Sunday, July 11, 2021

What it means if 'ecocide' becomes an international crime

BY JOJO MEHTA, OPINION CONTRIBUTOR — 07/10/21 

© Getty Images

Ecocide means to destroy the environment, but when considered etymologically, from the Greek and Latin, it signifies to kill one’s home.


When we were first able to view, and photograph, the Earth from space, our planetary perspective changed. Suddenly “home” had a whole new meaning. Nowhere, as far as our technology has been able to discern, is there evidence of any planet like Earth — anywhere else that can sustain life as we know it.

In its recent 11,700-year period of climatic stability, that is what our planetary home has done, facilitating the spread and technological advance of human civilization. While benefiting many in terms of material comfort, life expectancy and societal support structures, this advance has increasingly taken place within a framework of thought that perceives nature as “other” — a resource to be exploited, or a foe to be conquered. The Oxford English Dictionary even defines nature as “opposed to humans.”

With this perspective, ever since the industrial revolution, we have been — at first unwittingly, now recklessly and even knowingly — disrupting the biological, chemical and atmospheric systems on whose stable interaction we intimately and profoundly depend. Greenhouse gas emissions are just one part of this story. Bit by bit, with each felled forest, polluted river system, species extinction, oil spill, toxic waste leak, nuclear or mining disaster, we are committing ecocide. Relentlessly, and with startling rapidity, we are killing our home — while exacerbating social injustice, racial inequality and resource conflict along the way.
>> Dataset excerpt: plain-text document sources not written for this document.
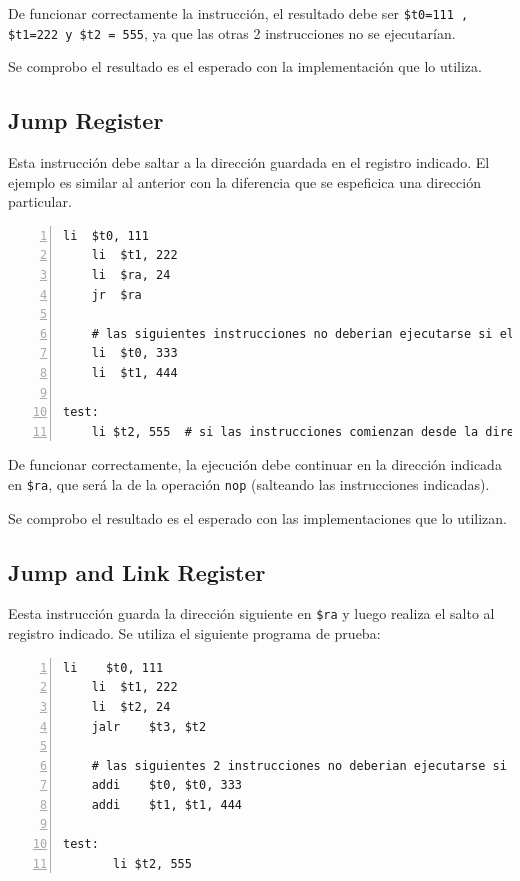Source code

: \documentclass[11pt,a4paper, spanish]{article}
\begin{document}
De funcionar correctamente la instrucción, el resultado debe ser \texttt{\$t0=111 , \$t1=222 y \$t2 = 555}, ya que las otras 2 instrucciones no se ejecutarían.

Se comprobo el resultado es el esperado con la implementación que lo utiliza.

\subsection{Jump Register}

Esta instrucción debe saltar a la dirección guardada en el registro indicado. El ejemplo es similar al
anterior con la diferencia que se espeficica una dirección particular.

\begin{lstlisting}[numbers=left, tabsize=2, basicstyle=\fontsize{11}{13}\ttfamily, frame=single, caption={Test jr}]
	li	$t0, 111
	li	$t1, 222
	li	$ra, 24
	jr	$ra

	# las siguientes instrucciones no deberian ejecutarse si el salto se realiza
	li	$t0, 333
	li	$t1, 444

test:
	li $t2, 555  # si las instrucciones comienzan desde la dirección 0, esta tiene la dirección 24
\end{lstlisting}

De funcionar correctamente, la ejecución debe continuar en la dirección indicada en \texttt{\$ra}, que
será la de la operación \texttt{nop} (salteando las instrucciones indicadas).

Se comprobo el resultado es el esperado con las implementaciones que lo utilizan.

\subsection{Jump and Link Register}

Eesta instrucción guarda la dirección siguiente en \texttt{\$ra} y luego realiza el salto al registro
indicado. Se utiliza el siguiente programa de prueba:

\begin{lstlisting}[numbers=left, tabsize=2, basicstyle=\fontsize{11}{13}\ttfamily, frame=single, caption={Test jr}]
  li	$t0, 111
	li	$t1, 222
	li	$t2, 24
	jalr	$t3, $t2

	# las siguientes 2 instrucciones no deberian ejecutarse si el salto se realiza
	addi	$t0, $t0, 333
	addi	$t1, $t1, 444

test:
       li $t2, 555
\end{lstlisting}
\end{document}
And because our legal system doesn’t treat environmental destruction with the seriousness we are now beginning to understand it warrants, we are doing this with impunity.

The word “ecocide” was first used on the international stage by Swedish Prime Minister Olof Palme at the UN environment conference in Stockholm (1972), when he stated that “destruction brought about... by large scale use of bulldozers and pesticides is an outrage sometimes described as ecocide, which requires urgent international attention.”

Nearly 50 years later, the world is at last beginning to pay that attention. Last month an expert panel of top international criminal and environmental lawyers, convened by the Stop Ecocide Foundation, proposed a legal definition of the term, suitable for adoption into the Rome Statute of the International Criminal Court (ICC) as a fifth crime alongside genocide, crimes against humanity, war crimes and the crime of aggression. Responding to the explicit call of climate-vulnerable island nations Vanuatu and the Maldives, directly impacted by rising sea levels and heavy tropical storms, such a move would criminalize, “unlawful or wanton acts committed with knowledge that there is a substantial likelihood of severe and either widespread or long-term damage to the environment being caused by those acts.”

The warmth of response to this legal definition has been remarkable. Sparking articles in over 100 global publications in the first week, from the Financial Times to Der Spiegel and from Bloomberg to Le Monde, it has also prompted political action. From Bangladesh to the Caribbean to the UK (where an amendment to the government’s Environment Bill includes the newly released definition in full), diplomats and politicians are joining a conversation which already includes EU states such as France and Belgium and has the support of public figures as influential and diverse as Pope Francis and Greta Thunberg.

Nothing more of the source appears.